Gay Iraqi Soldiers In Love Were Forced To Flee Their Country, Amid Death Threats
You may recall former Iraqi soldiers, Nayyef Hrebid and Btoo Allami, the subject of the recent documentary film, Out of Iraq.
The film chronicled the history of their relationship, starting with when they fell in love during the Iraq war, to then being separated for many years, before eventually being granted asylum in the west, and ultimately, getting married.
The couple, who currently reside in Seattle, work with LGBT youth who have similarly fled from the middle east, in search of a better life.
Earlier this year, they spoke to Ellen DeGeneres about their documentary.
And now, they've sat down to share more of their story with CNN.
A decade ago, amid war, Nayyef and Btoo found each other and fell in love.
At the time, Btoo was a sergeant in the Iraqi military, and Nayyef was working as a translator for the United States Marines.
But when they first met, neither one knew the other was gay.
In part, that can be attributed to the terrible reality Iraqi LGBT people face each day. Verbal and physical harassment, beatings, and violent murders are all common, the report states.
Nevertheless, two weeks after they first met, Btoo told Nayyef that he loved him.

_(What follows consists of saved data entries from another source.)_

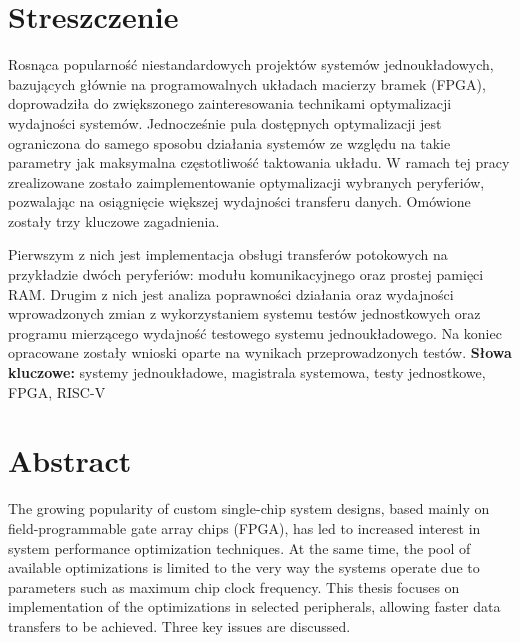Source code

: \documentclass[a4paper,12pt,twoside]{article}
\author{Kołucki Rafał}
\begin{document}
\pagestyle{fancy}
\fancyhead{} %
\fancyfoot{} %

\maketitle

\newpage
\newpage

\section*{Streszczenie}
Rosnąca popularność niestandardowych projektów systemów jednoukładowych, bazujących głównie na programowalnych układach macierzy bramek (FPGA), doprowadziła do zwiększonego zainteresowania technikami optymalizacji wydajności systemów. Jednocześnie pula dostępnych optymalizacji jest ograniczona do samego sposobu działania systemów ze względu na takie parametry jak maksymalna częstotliwość taktowania układu. W ramach tej pracy zrealizowane zostało zaimplementowanie optymalizacji wybranych peryferiów, pozwalając na osiągnięcie większej wydajności transferu danych. Omówione zostały trzy kluczowe zagadnienia.

Pierwszym z nich jest implementacja obsługi transferów potokowych na przykładzie dwóch peryferiów: modułu komunikacyjnego oraz prostej pamięci RAM. Drugim z nich jest analiza poprawności działania oraz wydajności wprowadzonych zmian z wykorzystaniem systemu testów jednostkowych oraz programu mierzącego wydajność testowego systemu jednoukładowego. Na koniec opracowane zostały wnioski oparte na wynikach przeprowadzonych testów.
\newline\newline\newline
\textbf{Słowa kluczowe:} systemy jednoukładowe, magistrala systemowa, testy jednostkowe, FPGA, RISC-V
\newpage

\section*{Abstract}
The growing popularity of custom single-chip system designs, based mainly on field-programmable gate array chips (FPGA), has led to increased interest in system performance optimization techniques. At the same time, the pool of available optimizations is limited to the very way the systems operate due to parameters such as maximum chip clock frequency. This thesis focuses on implementation of the optimizations in selected peripherals, allowing faster data transfers to be achieved. Three key issues are discussed.
\end{document}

Although Nayyef didn't verbally respond, he pulled Btoo in for a kiss.
From there, the couple's love blossomed. But because going public with their relationship could have deadly consequences, the men kept their excitement to themselves.
Things were fine for a moment, but when Nayyef was identified as gay, and a translator for the US armed forces, his name was added to a militant hit list posted on the streets of Ramadi, Iraq.
Having decided he was no longer safe, Nayyef applied for asylum through a program that gave preference to Iraqis and Afghanis who translated for the US government, overseas.
It took eight months, but his application was eventually approved.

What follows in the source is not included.